Segment Start: RECORD EXTRACTS

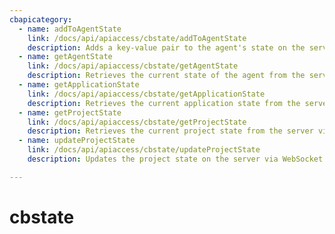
 ```yaml
---
cbapicategory:
  - name: addToAgentState
    link: /docs/api/apiaccess/cbstate/addToAgentState
    description: Adds a key-value pair to the agent's state on the server via WebSocket.
  - name: getAgentState
    link: /docs/api/apiaccess/cbstate/getAgentState
    description: Retrieves the current state of the agent from the server via WebSocket.
  - name: getApplicationState
    link: /docs/api/apiaccess/cbstate/getApplicationState
    description: Retrieves the current application state from the server via WebSocket.
  - name: getProjectState
    link: /docs/api/apiaccess/cbstate/getProjectState
    description: Retrieves the current project state from the server via WebSocket.
  - name: updateProjectState
    link: /docs/api/apiaccess/cbstate/updateProjectState
    description: Updates the project state on the server via WebSocket.

---
```

# cbstate
<CBAPICategory />
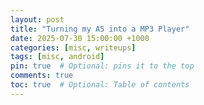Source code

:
 ```yaml
---
layout: post
title: "Turning my A5 into a MP3 Player"
date: 2025-07-30 15:00:00 +1000
categories: [misc, writeups]
tags: [misc, android]
pin: true  # Optional: pins it to the top
comments: true
toc: true  # Optional: Table of contents
---
```

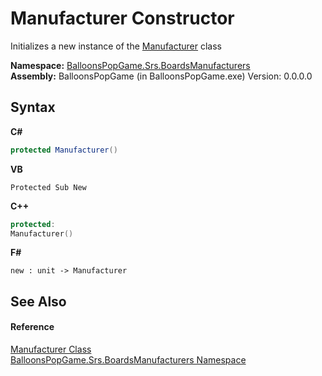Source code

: # Manufacturer Constructor 
 

Initializes a new instance of the <a href="3c3d48ec-0329-e600-9188-3b91a2650e8d">Manufacturer</a> class

**Namespace:**&nbsp;<a href="3bd603ba-9145-41ae-e13f-f7c86f71114f">BalloonsPopGame.Srs.BoardsManufacturers</a><br />**Assembly:**&nbsp;BalloonsPopGame (in BalloonsPopGame.exe) Version: 0.0.0.0

## Syntax

**C#**<br />
``` C#
protected Manufacturer()
```

**VB**<br />
``` VB
Protected Sub New
```

**C++**<br />
``` C++
protected:
Manufacturer()
```

**F#**<br />
``` F#
new : unit -> Manufacturer
```


## See Also


#### Reference
<a href="3c3d48ec-0329-e600-9188-3b91a2650e8d">Manufacturer Class</a><br /><a href="3bd603ba-9145-41ae-e13f-f7c86f71114f">BalloonsPopGame.Srs.BoardsManufacturers Namespace</a><br />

Segment End: RECORD EXTRACTS

EXERCISE REQUIREMENTS: All of the lines above should be retyped precisely, apart from the pictures.

RESPONSE BOX:
 ```yaml
---
cbapicategory:
  - name: addToAgentState
    link: /docs/api/apiaccess/cbstate/addToAgentState
    description: Adds a key-value pair to the agent's state on the server via WebSocket.
  - name: getAgentState
    link: /docs/api/apiaccess/cbstate/getAgentState
    description: Retrieves the current state of the agent from the server via WebSocket.
  - name: getApplicationState
    link: /docs/api/apiaccess/cbstate/getApplicationState
    description: Retrieves the current application state from the server via WebSocket.
  - name: getProjectState
    link: /docs/api/apiaccess/cbstate/getProjectState
    description: Retrieves the current project state from the server via WebSocket.
  - name: updateProjectState
    link: /docs/api/apiaccess/cbstate/updateProjectState
    description: Updates the project state on the server via WebSocket.

---
```

# cbstate
<CBAPICategory />
Source code

:
 ```yaml
---
layout: post
title: "Turning my A5 into a MP3 Player"
date: 2025-07-30 15:00:00 +1000
categories: [misc, writeups]
tags: [misc, android]
pin: true  # Optional: pins it to the top
comments: true
toc: true  # Optional: Table of contents
---
```

Source code

: # Manufacturer Constructor 
 

Initializes a new instance of the <a href="3c3d48ec-0329-e600-9188-3b91a2650e8d">Manufacturer</a> class

**Namespace:**&nbsp;<a href="3bd603ba-9145-41ae-e13f-f7c86f71114f">BalloonsPopGame.Srs.BoardsManufacturers</a><br />**Assembly:**&nbsp;BalloonsPopGame (in BalloonsPopGame.exe) Version: 0.0.0.0

## Syntax

**C#**<br />
``` C#
protected Manufacturer()
```

**VB**<br />
``` VB
Protected Sub New
```

**C++**<br />
``` C++
protected:
Manufacturer()
```

**F#**<br />
``` F#
new : unit -> Manufacturer
```


## See Also


#### Reference
<a href="3c3d48ec-0329-e600-9188-3b91a2650e8d">Manufacturer Class</a><br /><a href="3bd603ba-9145-41ae-e13f-f7c86f71114f">BalloonsPopGame.Srs.BoardsManufacturers Namespace</a><br />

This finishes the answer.